A better topic of contrast could scarcely be found between these three than on the issue of racial identity. In one corner sits Martin Delany, a man very proud of his African heritage and one that laid a good deal of the foundation for concepts such as “black nationalism”. As Douglass once said of Delany: “I thank God for making me a man simply, but Delany always thanks Him for making him a black man.”[22] While much of Delany’s arguments are based around the distinctly incompatible nature of the relationship between whites and blacks in antebellum America, Douglass would be much more neutral – by his own admission – in regards to race. To Delany, he regarded the African-American population of the U.S. as a whole – even perhaps naively perceiving them as monolithic and homogenous. While petitioning other nations to “adopt” the blacks in America he assumes that he has the bargaining power for the whole population. A leader in the community he most certainly was – but negotiating for the mass exodus and emigration of the whole race from a country? A cultural anthropologist never had a more brazen figure in African-American history to analyze! In contrast to that is Douglass’ identification with his “fellow bondsmen”. It could be argued that by identifying with other slaves, he is in fact identifying with them racially as well as in station. When taken with the previous quotation on being simply “a man” instead of “a black man”, the relation to bondsmen seems much more conditional than racial. This is certainly a view we should expect from someone whose mentor was William Garrison. As has been mentioned before, Garrison found his commonality with other men not on the basis of race, but on the basis of universal obedience to Christ. Garrison did not identify, for obvious reasons, with slaves on the basis of race: he was white! Instead he was able to identify with slaves because he believed they shared a condition of servility to man whereas it should only be made to God through Jesus.
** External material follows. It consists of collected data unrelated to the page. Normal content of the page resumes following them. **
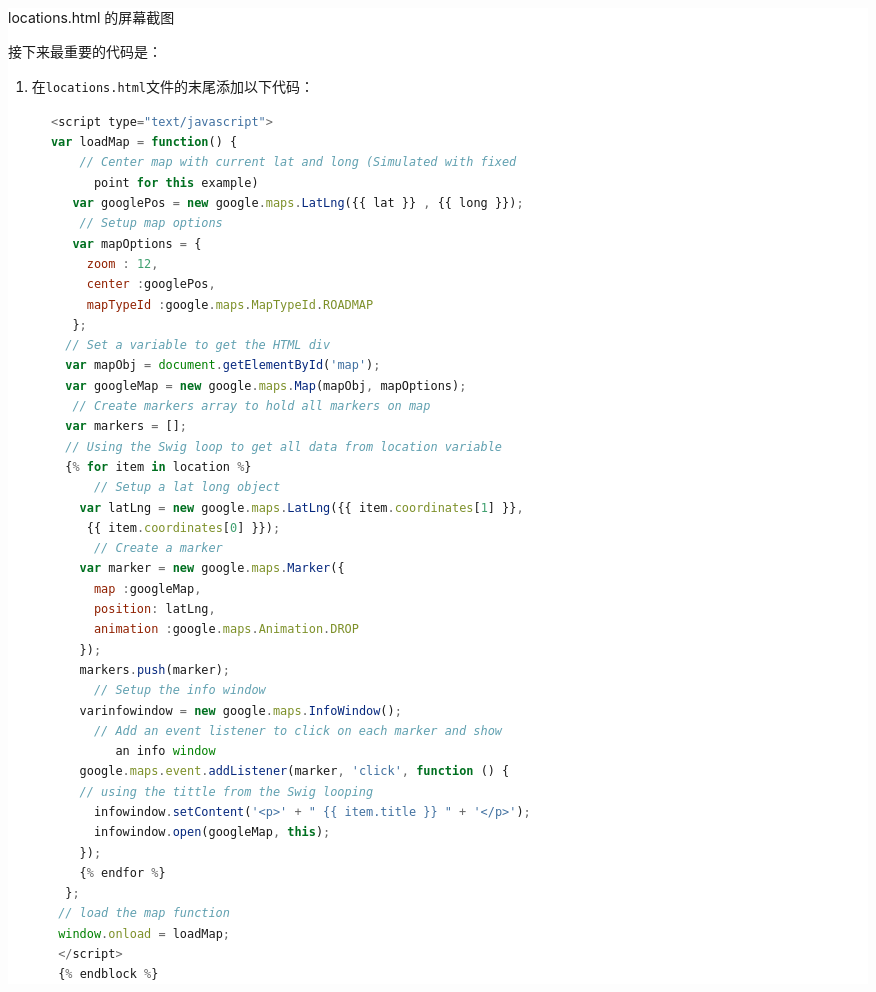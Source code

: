 locations.html 的屏幕截图

接下来最重要的代码是：

1.  在`locations.html`文件的末尾添加以下代码：

```js
      <script type="text/javascript"> 
      var loadMap = function() { 
          // Center map with current lat and long (Simulated with fixed
            point for this example) 
         var googlePos = new google.maps.LatLng({{ lat }} , {{ long }}); 
          // Setup map options 
         var mapOptions = { 
           zoom : 12, 
           center :googlePos, 
           mapTypeId :google.maps.MapTypeId.ROADMAP 
         }; 
        // Set a variable to get the HTML div 
        var mapObj = document.getElementById('map'); 
        var googleMap = new google.maps.Map(mapObj, mapOptions); 
         // Create markers array to hold all markers on map 
        var markers = []; 
        // Using the Swig loop to get all data from location variable 
        {% for item in location %} 
            // Setup a lat long object 
          var latLng = new google.maps.LatLng({{ item.coordinates[1] }},
           {{ item.coordinates[0] }}); 
            // Create a marker 
          var marker = new google.maps.Marker({ 
            map :googleMap, 
            position: latLng, 
            animation :google.maps.Animation.DROP 
          }); 
          markers.push(marker); 
            // Setup the info window 
          varinfowindow = new google.maps.InfoWindow(); 
            // Add an event listener to click on each marker and show
               an info window 
          google.maps.event.addListener(marker, 'click', function () { 
          // using the tittle from the Swig looping 
            infowindow.setContent('<p>' + " {{ item.title }} " + '</p>'); 
            infowindow.open(googleMap, this); 
          }); 
          {% endfor %} 
        }; 
       // load the map function 
       window.onload = loadMap; 
       </script> 
       {% endblock %} 

```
As has been stated before, the temptation of regarding abolition as a singular movement proves false when one is able to see the ways in which these men differed. From issues regarding education, to government, to women’s rights, and race consciousness these three men stood together, even if only loosely. In some ways they were wholly incompatible, in others they were separated by simple details. Remembering that William Garrison was able to so eloquently summarize abolition, we return to him for the purposes of highlighting a fuller panorama of those various abolitionists. “However widely we may differ in our view on other subjects, we shall not refuse to labor with him against slavery, in the same phalanx, if he refuse not to labor with us… we make our appeal for support to the honest-hearted… those who are not afraid to think and act independently, among all sects and all parties.”[23]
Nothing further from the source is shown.